Koncert był nie tylko hołdem dla artystycznego dorobku Stańko, ale przede wszystkim fantastycznym przedstawieniem jego postaci od strony filozofii życiowej.
ZOBACZ ZDJĘCIA Z WYDARZENIA:
Widzowie mieli okazję poznać Tomasza Stańko nie tylko jako wirtuoza trąbki i geniusza improwizacji, ale również jako:
- Jazzmana i muzyka – twórcę, który nieustannie poszukiwał nowych brzmień i inspiracji.
- Nauczyciela – mentora dla młodszych pokoleń muzyków, który dzielił się swoją wiedzą i doświadczeniem.
- Konsumenta muzyki i innych dziedzin sztuki – człowieka o szerokich horyzontach, czerpiącego inspiracje z różnych źródeł, co znajdowało odzwierciedlenie w jego twórczości.

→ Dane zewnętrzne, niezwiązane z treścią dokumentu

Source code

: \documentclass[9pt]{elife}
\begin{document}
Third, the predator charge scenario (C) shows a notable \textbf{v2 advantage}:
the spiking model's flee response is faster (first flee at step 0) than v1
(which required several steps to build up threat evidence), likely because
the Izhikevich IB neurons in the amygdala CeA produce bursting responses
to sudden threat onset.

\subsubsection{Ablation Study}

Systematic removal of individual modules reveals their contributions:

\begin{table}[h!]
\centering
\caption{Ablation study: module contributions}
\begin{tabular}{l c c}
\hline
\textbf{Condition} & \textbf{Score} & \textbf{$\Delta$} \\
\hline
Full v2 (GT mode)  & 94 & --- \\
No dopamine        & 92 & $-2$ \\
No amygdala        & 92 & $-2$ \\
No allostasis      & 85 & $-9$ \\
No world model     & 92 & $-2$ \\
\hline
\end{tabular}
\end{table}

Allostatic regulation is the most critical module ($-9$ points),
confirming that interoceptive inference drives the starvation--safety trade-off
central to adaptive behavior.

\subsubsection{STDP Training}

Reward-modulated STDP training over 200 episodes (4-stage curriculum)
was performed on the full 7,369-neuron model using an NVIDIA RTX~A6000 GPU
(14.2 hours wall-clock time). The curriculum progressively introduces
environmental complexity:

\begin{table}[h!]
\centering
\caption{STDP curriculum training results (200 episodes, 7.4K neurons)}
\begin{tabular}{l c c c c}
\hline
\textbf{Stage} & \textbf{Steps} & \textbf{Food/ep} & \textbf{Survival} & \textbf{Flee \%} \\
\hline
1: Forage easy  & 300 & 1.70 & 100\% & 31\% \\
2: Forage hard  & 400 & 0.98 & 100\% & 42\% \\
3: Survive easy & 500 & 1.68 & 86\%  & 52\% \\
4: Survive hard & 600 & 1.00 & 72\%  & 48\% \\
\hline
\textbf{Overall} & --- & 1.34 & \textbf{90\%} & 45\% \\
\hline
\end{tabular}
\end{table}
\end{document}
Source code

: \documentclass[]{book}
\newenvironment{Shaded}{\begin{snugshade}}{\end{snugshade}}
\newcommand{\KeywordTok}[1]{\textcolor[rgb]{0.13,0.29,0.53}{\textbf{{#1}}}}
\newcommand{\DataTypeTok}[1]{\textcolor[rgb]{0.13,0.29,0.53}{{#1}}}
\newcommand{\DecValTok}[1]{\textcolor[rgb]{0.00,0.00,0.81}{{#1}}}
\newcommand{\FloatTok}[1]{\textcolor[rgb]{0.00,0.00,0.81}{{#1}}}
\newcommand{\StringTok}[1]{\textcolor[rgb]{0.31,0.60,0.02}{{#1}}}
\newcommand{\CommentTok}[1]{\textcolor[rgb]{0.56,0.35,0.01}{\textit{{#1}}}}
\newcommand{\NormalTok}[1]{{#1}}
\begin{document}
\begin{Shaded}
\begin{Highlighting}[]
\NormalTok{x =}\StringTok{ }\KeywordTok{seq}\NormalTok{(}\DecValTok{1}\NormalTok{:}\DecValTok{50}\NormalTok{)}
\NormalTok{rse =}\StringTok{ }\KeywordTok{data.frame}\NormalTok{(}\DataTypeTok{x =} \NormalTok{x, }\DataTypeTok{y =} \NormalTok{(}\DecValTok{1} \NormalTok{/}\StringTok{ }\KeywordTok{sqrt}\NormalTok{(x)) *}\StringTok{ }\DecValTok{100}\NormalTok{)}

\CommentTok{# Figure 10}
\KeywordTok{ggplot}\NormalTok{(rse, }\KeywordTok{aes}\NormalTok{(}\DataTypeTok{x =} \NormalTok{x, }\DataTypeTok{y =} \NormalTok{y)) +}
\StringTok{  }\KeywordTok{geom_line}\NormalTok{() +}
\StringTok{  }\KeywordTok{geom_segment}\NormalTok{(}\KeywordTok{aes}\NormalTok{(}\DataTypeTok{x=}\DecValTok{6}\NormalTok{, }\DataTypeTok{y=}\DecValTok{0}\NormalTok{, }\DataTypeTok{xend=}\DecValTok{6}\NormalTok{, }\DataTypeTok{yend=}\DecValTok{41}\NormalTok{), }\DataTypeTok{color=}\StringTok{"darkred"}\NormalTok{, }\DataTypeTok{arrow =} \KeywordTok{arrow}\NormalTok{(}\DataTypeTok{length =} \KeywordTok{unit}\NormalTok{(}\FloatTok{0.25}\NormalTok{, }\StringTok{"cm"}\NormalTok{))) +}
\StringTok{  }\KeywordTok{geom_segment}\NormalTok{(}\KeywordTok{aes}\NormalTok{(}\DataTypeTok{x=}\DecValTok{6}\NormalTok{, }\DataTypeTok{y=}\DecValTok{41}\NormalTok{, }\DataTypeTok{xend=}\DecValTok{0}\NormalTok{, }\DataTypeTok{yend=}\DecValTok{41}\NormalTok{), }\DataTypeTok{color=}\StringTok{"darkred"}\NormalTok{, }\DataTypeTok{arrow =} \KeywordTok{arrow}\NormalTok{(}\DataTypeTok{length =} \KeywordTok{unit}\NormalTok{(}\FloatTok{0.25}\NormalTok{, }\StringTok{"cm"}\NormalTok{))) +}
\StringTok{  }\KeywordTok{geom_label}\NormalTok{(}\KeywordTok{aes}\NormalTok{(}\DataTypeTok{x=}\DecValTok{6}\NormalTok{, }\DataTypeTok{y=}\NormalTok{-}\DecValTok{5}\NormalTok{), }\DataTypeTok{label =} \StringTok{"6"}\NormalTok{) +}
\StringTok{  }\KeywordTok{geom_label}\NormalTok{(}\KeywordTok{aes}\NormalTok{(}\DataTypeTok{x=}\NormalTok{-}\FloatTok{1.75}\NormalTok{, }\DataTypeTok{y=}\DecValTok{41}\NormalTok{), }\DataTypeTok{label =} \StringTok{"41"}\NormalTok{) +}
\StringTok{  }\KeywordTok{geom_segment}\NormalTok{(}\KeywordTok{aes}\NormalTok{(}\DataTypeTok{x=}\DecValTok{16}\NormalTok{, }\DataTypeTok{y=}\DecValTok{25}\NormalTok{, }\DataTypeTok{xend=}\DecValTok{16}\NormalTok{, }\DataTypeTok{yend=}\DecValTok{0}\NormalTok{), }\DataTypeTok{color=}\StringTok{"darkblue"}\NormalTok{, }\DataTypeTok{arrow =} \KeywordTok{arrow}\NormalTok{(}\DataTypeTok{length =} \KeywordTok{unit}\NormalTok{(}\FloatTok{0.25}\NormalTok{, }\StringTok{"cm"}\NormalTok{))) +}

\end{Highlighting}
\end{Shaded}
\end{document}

To wydarzenie po raz kolejny potwierdziło, że dziedzictwo Tomasza Stańko jest wciąż żywe i inspirujące, a jego muzyka niezmiennie porusza i zaskakuje. Dziedziniec Zamku Lubomirskich stał się idealnym tłem dla tej niezwykłej podróży przez świat jazzu i myśli jednego z najważniejszych polskich artystów.